Now, we need to differentiate e^(ix) and e^(-ix).

Differentiating e^(ix) and e^(-ix)

Using the chain rule, we have:

d/dx (e^(ix)) = i * e^(ix) d/dx (e^(-ix)) = -i * e^(-ix)

Substituting Back

Substitute these derivatives back into our expression:

d/dx [sin(x)] = (1 / (2i)) * [i * e^(ix) - (-i) * e^(-ix)] d/dx [sin(x)] = (1 / (2i)) * [i * e^(ix) + i * e^(-ix)] d/dx [sin(x)] = (i / (2i)) * [e^(ix) + e^(-ix)] d/dx [sin(x)] = (1 / 2) * [e^(ix) + e^(-ix)]

Recognizing cos(x)

Recall Euler's formula again:

cos(x) = (e^(ix) + e^(-ix)) / 2

Therefore, our expression simplifies to:

d/dx [sin(x)] = cos(x)

This completes the proof using Euler's formula.

Visualizing the Derivative

Understanding the derivative of sin(x) becomes more intuitive with a visual representation. Imagine the graph of sin(x). At points where the graph has a positive slope, cos(x) is positive; where sin(x) has a negative slope, cos(x) is negative; and where sin(x) has a zero slope (peaks and troughs), cos(x) is zero. This visual correlation reinforces the relationship between sin(x) and its derivative, cos(x).

Practical Applications

The derivative of sin(x) isn't just a theoretical concept. It has numerous applications in physics, engineering, and mathematics. For instance, in physics, it's used to describe simple harmonic motion, such as the motion of a pendulum or a mass on a spring. In signal processing, it's used to analyze and manipulate sinusoidal signals.

Common Questions and Misconceptions

• Why is the limit definition necessary? The limit definition provides a rigorous foundation for calculating derivatives. It allows us to find the instantaneous rate of change, which is crucial for many applications.
• Can I just memorize the derivative? While memorization can be helpful, understanding the derivation provides a deeper understanding of the concept and allows you to apply it in various contexts.
• What if x is in degrees?
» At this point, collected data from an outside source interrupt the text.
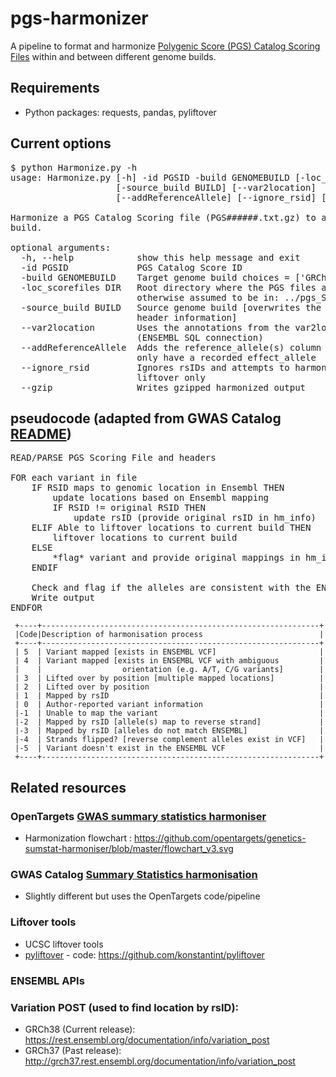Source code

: # pgs-harmonizer
A pipeline to format and harmonize [Polygenic Score (PGS) Catalog Scoring Files](http://www.pgscatalog.org/downloads/#dl_ftp) 
within and between different genome builds. 


## Requirements
- Python packages: requests, pandas, pyliftover

## Current options
<pre>$ python Harmonize.py -h
usage: Harmonize.py [-h] -id PGSID -build GENOMEBUILD [-loc_scorefiles DIR]
                    [-source_build BUILD] [--var2location]
                    [--addReferenceAllele] [--ignore_rsid] [--gzip]

Harmonize a PGS Catalog Scoring file (PGS######.txt.gz) to a specific genome
build.

optional arguments:
  -h, --help            show this help message and exit
  -id PGSID             PGS Catalog Score ID
  -build GENOMEBUILD    Target genome build choices = ['GRCh37', GRCh38']
  -loc_scorefiles DIR   Root directory where the PGS files are located,
                        otherwise assumed to be in: ../pgs_ScoringFiles/
  -source_build BUILD   Source genome build [overwrites the scoring file
                        header information]
  --var2location        Uses the annotations from the var2location.pl script
                        (ENSEMBL SQL connection)
  --addReferenceAllele  Adds the reference_allele(s) column for rsIDs that
                        only have a recorded effect_allele
  --ignore_rsid         Ignores rsIDs and attempts to harmonize variants by
                        liftover only
  --gzip                Writes gzipped harmonized output</pre>

## pseudocode (adapted from GWAS Catalog [README](https://github.com/EBISPOT/sum-stats-formatter/blob/master/harmonisation/README.md))
<pre>READ/PARSE PGS Scoring File and headers

FOR each variant in file
    IF RSID maps to genomic location in Ensembl THEN
        update locations based on Ensembl mapping
        IF RSID != original RSID THEN
            update rsID (provide original rsID in hm_info)
    ELIF Able to liftover locations to current build THEN
        liftover locations to current build
    ELSE
        *flag* variant and provide original mappings in hm_info column as dictionary
    ENDIF
    
    Check and flag if the alleles are consistent with the ENSEMBL VCF
    Write output
ENDFOR
</pre>

     +----+--------------------------------------------------------------+
     |Code|Description of harmonisation process                          |
     +----+--------------------------------------------------------------+
     | 5  | Variant mapped [exists in ENSEMBL VCF]                       |
     | 4  | Variant mapped [exists in ENSEMBL VCF with ambiguous         |
     |    |                  orientation (e.g. A/T, C/G variants]        |
     | 3  | Lifted over by position [multiple mapped locations]          |
     | 2  | Lifted over by position                                      |
     | 1  | Mapped by rsID                                               |
     | 0  | Author-reported variant information                          |
     |-1  | Unable to map the variant                                    |
     |-2  | Mapped by rsID [allele(s) map to reverse strand]             |
     |-3  | Mapped by rsID [alleles do not match ENSEMBL]                |
     |-4  | Strands flipped? [reverse complement alleles exist in VCF]   |
     |-5  | Variant doesn't exist in the ENSEMBL VCF                     |
     +----+--------------------------------------------------------------+

## Related resources
### OpenTargets [GWAS summary statistics harmoniser](https://github.com/opentargets/genetics-sumstat-harmoniser)
- Harmonization flowchart : https://github.com/opentargets/genetics-sumstat-harmoniser/blob/master/flowchart_v3.svg
### GWAS Catalog [Summary Statistics harmonisation](https://github.com/EBISPOT/sum-stats-formatter/tree/master/harmonisation)
- Slightly different but uses the OpenTargets code/pipeline
### Liftover tools
- UCSC liftover tools 
- [pyliftover](https://pypi.org/project/pyliftover/) - code: https://github.com/konstantint/pyliftover

### ENSEMBL APIs
### Variation POST (used to find location by rsID):
- GRCh38 (Current release): https://rest.ensembl.org/documentation/info/variation_post
- GRCh37 (Past release): http://grch37.rest.ensembl.org/documentation/info/variation_post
If x is in degrees, you need to convert it to radians before applying the derivative. The derivative of sin(x) is cos(x) only when x is in radians.
• Is there a simpler way to think about this? Visualizing the graphs of sin(x) and cos(x) and understanding their relationship can make the concept more intuitive.

Conclusion

Proving the derivative of sin(x) is a rewarding exercise that reinforces the core principles of calculus. Whether using the limit definition, geometric arguments, or Euler's formula, each approach provides a unique perspective on this fundamental concept. By understanding this derivative, you unlock a deeper understanding of calculus and its applications in various fields. The journey from the limit definition to the final result, d/dx [sin(x)] = cos(x), is a testament to the elegance and power of mathematical reasoning.